Sob este último título, lê-se na Presse
Littéraire de 15 de março de 1854, o artigo seguinte,
assinado por Émile Deschamps:
“Se o homem só acreditasse
no que compreende, não acreditaria em Deus, nem em si mesmo,
nem nos astros que rolam sobre sua cabeça, nem na erva que
cresce sob seus pés.
“Milagres, profecias, visões,
fantasmas, prognósticos, pressentimentos, coincidências
sobrenaturais, etc., que pensar de tudo isto? Os espíritos
fortes se saem com duas palavras: mentira ou acaso.
Nada de mais cômodo. As almas supersticiosas se saem bem,
ou não se saem. Prefiro mais estas almas que aqueles espíritos.
Com efeito, é preciso ter imaginação para que
ela seja doente, ao passo que basta ser eleitor e assinante de dois
ou três jornais industriais para saber muito sobre isso e
crer tão pouco quanto Voltaire. E depois, prefiro a loucura
à tolice, a superstição à incredulidade;
mas o que prefiro acima de tudo é a verdade, a luz, a razão;
busco-as com uma fé viva e um coração sincero;
examino todas as coisas e tomo o partido de não tomar partido
por coisa alguma.
“Vejamos. Que! O mundo material e visível está
cheio de impenetráveis mistérios, de fenômenos
inexplicáveis, e não se quereria que o mundo intelectual,
que a vida da alma, que já é um milagre,
também tivesse os seus milagres e os seus mistérios!
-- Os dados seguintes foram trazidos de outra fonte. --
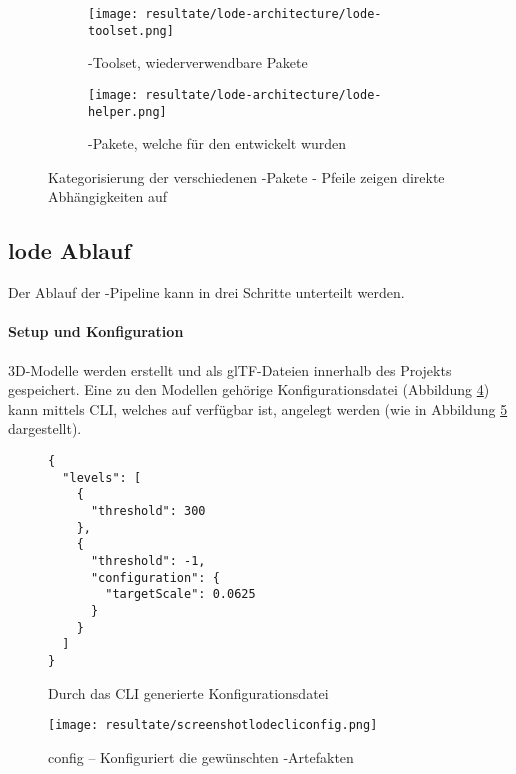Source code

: \begin{figure}[H]
  \begin{subfigure}{.5\textwidth}
    \centering
    \texttt{[image: resultate/lode-architecture/lode-toolset.png]}
    \caption{-Toolset, wiederverwendbare Pakete}
    \label{fig:lodeToolset}
  \end{subfigure}%
  \begin{subfigure}{.5\textwidth}
    \centering
    \texttt{[image: resultate/lode-architecture/lode-helper.png]}
    \caption{-Pakete, welche für den  entwickelt wurden}
    \label{fig:lodeHelper}
  \end{subfigure}
  \caption{Kategorisierung der verschiedenen -Pakete - Pfeile zeigen direkte Abhängigkeiten auf}
  \label{fig:lodePackages}
\end{figure}

\subsection{lode Ablauf}

Der Ablauf der -Pipeline kann in drei Schritte unterteilt werden.

\paragraph{Setup und Konfiguration}
3D-Modelle werden erstellt und als glTF-Dateien innerhalb des Projekts gespeichert. Eine zu den Modellen gehörige Konfigurationsdatei (Abbildung \ref{fig:lodeConfigFile}) kann mittels \gls{CLI}, welches auf  verfügbar ist, angelegt werden (wie in Abbildung \ref{fig:lodecliconfig} dargestellt).

\begin{figure}[H]
  \begin{lstlisting}
{
  "levels": [
    {
      "threshold": 300
    },
    {
      "threshold": -1,
      "configuration": {
        "targetScale": 0.0625
      }
    }
  ]
}
  \end{lstlisting}
\caption{Durch das CLI generierte Konfigurationsdatei}
\label{fig:lodeConfigFile}
\end{figure}

\begin{figure}[H]
  \centering
  \texttt{[image: resultate/screenshotlodecliconfig.png]}
  \caption{ config – Konfiguriert die gewünschten -Artefakten}
  \label{fig:lodecliconfig}
\end{figure}

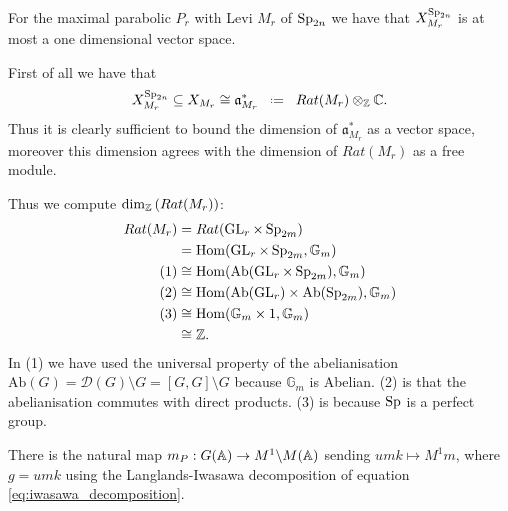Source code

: \begin{example}\label{ex:characters}
    For the maximal parabolic \(P_r\) with Levi \(M_r\) of \(\operatorname{Sp}_{2n}\) we have that \( X_{M_r}^{\operatorname{Sp}_{2n}}\) is at most a one dimensional \C vector space. 

    First of all we have that \cite[I.1.4]{moeglinSpectralDecompositionEisenstein1995}
         \[ X_{M_r}^{\Sp_{2n}} \subseteq X_{M_r} \cong \mathfrak{a}_{M_r}^*\defeq Rat(M_r) \tensor_\Z \C.\]
        Thus it is clearly sufficient to bound the dimension of \(\mathfrak{a}_{M_r}^*\) as a \C vector space, moreover this dimension agrees with the dimension of \(Rat(M_r)\) as a free \Z module. 

        Thus we compute \(\dim_\Z(Rat(M_r))\):
        \begin{equation*}
            \begin{aligned}
                Rat(M_r) &= Rat(\GL_r \times \Sp_{2m}) \\
                         &= \Hom(\GL_r \times \Sp_{2m}, \mathbb{G}_m) \\
                         (1)&\cong \Hom(\mathrm{Ab}(\GL_r \times \Sp_{2m}), \mathbb{G}_m) \\
                         (2)&\cong \Hom(\mathrm{Ab}(\GL_r) \times \mathrm{Ab}(\Sp_{2m}), \mathbb{G}_m) \\
                         (3)&\cong \Hom(\mathbb{G}_m \times 1, \mathbb{G}_m) \\
                         &\cong \Z.
            \end{aligned}
        \end{equation*}
        In (1) we have used the universal property of the abelianisation \(\mathrm{Ab}(G) = \mathcal{D}(G) \setminus G = [G, G] \setminus G \) because \(\mathbb{G}_m\) is Abelian. (2) is that the abelianisation commutes with direct products. (3) is because \(\operatorname{Sp}\) is a perfect group.
\end{example}


There is the natural map \(m_P: G(\A) \to M^1 \backslash M(\A)\) sending \(umk \mapsto M^1 m\), where \(g = umk\) using the Langlands-Iwasawa decomposition of equation \ref{eq:iwasawa_decomposition}.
Por que tal bom pensamento, tal fervorosa prece, tal outro desejo
não teriam o poder de produzir ou atrair certos acontecimentos,
bênçãos ou catástrofes? Por que não
existiriam causas morais, como existem causas físicas, das
quais não nos damos conta? E por que os germes de todas
as coisas não seriam depostos e fecundados na terra
do coração e da alma, para desabrochar mais tarde,
sob a forma palpável de fatos? Ora, quando Deus, em raras
circunstâncias, e para alguns de seus filhos, se dignou levantar
a ponta do véu eterno e espalhar sobre sua fronte um raio
fugidio da chama da presciência, guardemo-nos de gritar que
é absurdo e assim blasfemar contra a luz e a própria
verdade.
“Eis uma reflexão que tenho feito muitas vezes: Foi
dado às aves e a certos animais prever e anunciar a tempestade,
as inundações, os terremotos. Diariamente os barômetros
nos dizem o tempo que fará amanhã; e o homem não
poderia, por um sonho, uma visão, um sinal qualquer da Providência,
ser advertido algumas vezes de algum acontecimento futuro que interessa
à sua alma, à sua vida, à sua eternidade? Não
tem pois também o Espírito a sua atmosfera, cujas
variações possa pressentir? Enfim, seja qual for a
miséria do maravilhoso neste século muito positivo,
haveria ainda encanto e utilidade em retirá-lo, se todos
aqueles que lhe refletem fracos clarões levassem a um foco
comum todos esse raios divergentes; se cada um, depois de haver
conscientemente interrogado suas recordações, redigisse
de boa-fé e depositasse nos arquivos uma ata circunstanciada
do que experimentou, do que lhe adveio de sobrenatural e de miraculoso.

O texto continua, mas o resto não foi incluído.